[Collection entries]
▼

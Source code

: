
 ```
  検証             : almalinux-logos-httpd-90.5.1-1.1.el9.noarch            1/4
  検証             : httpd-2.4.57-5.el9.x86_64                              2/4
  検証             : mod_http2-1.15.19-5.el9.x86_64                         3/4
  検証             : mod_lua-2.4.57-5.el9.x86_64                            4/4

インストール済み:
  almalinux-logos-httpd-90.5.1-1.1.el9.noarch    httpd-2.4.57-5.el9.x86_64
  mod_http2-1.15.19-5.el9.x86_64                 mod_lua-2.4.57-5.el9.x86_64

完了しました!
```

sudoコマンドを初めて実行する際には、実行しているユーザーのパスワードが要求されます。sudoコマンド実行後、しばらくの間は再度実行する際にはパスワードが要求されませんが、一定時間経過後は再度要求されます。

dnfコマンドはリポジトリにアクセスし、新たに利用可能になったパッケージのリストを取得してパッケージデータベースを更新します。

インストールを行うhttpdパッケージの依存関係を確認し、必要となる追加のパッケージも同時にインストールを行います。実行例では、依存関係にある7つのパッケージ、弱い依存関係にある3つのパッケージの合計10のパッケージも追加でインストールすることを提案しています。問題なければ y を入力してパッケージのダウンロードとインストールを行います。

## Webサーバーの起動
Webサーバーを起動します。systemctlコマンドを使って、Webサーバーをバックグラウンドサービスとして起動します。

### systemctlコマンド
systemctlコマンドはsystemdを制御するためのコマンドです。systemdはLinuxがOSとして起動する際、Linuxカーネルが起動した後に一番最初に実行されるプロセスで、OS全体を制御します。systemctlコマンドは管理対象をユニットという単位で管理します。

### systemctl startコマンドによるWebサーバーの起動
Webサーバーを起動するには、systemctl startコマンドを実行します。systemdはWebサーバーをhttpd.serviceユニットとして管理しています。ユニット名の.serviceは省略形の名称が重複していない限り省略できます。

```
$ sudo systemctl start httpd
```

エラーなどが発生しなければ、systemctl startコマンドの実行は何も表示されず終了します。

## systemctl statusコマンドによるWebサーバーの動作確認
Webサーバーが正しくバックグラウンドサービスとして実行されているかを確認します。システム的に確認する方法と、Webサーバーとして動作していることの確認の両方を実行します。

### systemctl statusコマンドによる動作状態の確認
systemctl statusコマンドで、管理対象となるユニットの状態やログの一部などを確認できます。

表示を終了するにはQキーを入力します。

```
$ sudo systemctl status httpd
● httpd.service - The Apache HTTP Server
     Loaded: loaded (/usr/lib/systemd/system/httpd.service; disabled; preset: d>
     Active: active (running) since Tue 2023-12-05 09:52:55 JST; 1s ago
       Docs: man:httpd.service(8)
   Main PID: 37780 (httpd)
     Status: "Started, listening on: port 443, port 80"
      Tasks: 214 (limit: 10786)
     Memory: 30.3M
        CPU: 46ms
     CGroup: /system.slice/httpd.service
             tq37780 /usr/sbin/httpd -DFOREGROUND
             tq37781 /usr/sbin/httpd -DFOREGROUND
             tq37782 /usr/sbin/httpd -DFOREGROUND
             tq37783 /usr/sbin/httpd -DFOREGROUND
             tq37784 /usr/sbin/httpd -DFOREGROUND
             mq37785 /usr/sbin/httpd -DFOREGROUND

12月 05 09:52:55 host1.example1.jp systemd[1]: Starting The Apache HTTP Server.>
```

▲
▼

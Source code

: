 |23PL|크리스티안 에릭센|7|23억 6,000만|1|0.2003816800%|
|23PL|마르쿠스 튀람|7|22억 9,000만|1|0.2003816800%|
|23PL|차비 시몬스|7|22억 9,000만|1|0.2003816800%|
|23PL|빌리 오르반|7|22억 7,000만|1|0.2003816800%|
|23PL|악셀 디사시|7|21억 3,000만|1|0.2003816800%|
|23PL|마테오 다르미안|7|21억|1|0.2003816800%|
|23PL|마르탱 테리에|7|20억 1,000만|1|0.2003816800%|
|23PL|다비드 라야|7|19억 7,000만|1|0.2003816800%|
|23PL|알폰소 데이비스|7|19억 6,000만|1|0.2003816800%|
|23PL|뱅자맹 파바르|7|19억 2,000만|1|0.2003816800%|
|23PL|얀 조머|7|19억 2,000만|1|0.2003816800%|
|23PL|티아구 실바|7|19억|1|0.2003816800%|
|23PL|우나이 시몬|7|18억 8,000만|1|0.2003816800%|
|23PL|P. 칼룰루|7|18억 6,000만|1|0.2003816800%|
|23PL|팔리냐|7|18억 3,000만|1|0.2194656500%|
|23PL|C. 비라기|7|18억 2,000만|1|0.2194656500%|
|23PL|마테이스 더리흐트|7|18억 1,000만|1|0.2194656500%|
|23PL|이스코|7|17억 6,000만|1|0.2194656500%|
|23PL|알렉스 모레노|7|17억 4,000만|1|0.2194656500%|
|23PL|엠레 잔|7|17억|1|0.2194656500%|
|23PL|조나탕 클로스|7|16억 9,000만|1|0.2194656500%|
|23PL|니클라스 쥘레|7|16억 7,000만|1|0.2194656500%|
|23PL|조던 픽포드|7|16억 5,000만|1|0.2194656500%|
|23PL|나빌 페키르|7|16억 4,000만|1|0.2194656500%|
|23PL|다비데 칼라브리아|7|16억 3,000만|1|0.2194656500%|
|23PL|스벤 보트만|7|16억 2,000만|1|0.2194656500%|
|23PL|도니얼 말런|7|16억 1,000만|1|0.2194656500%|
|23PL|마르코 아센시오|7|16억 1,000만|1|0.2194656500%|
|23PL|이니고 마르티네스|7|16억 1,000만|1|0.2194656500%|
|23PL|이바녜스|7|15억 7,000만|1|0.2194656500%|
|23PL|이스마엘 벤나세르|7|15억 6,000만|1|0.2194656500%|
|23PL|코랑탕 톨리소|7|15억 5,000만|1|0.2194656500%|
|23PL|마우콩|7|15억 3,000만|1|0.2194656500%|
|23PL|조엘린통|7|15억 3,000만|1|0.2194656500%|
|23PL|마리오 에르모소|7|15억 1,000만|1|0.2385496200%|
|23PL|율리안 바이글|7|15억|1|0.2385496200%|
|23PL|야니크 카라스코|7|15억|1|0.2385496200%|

▲

To do: Where the string "Server" turns up in a line of the data above, copy that whole line.

Finished exercise:
● httpd.service - The Apache HTTP Server
12月 05 09:52:55 host1.example1.jp systemd[1]: Starting The Apache HTTP Server.>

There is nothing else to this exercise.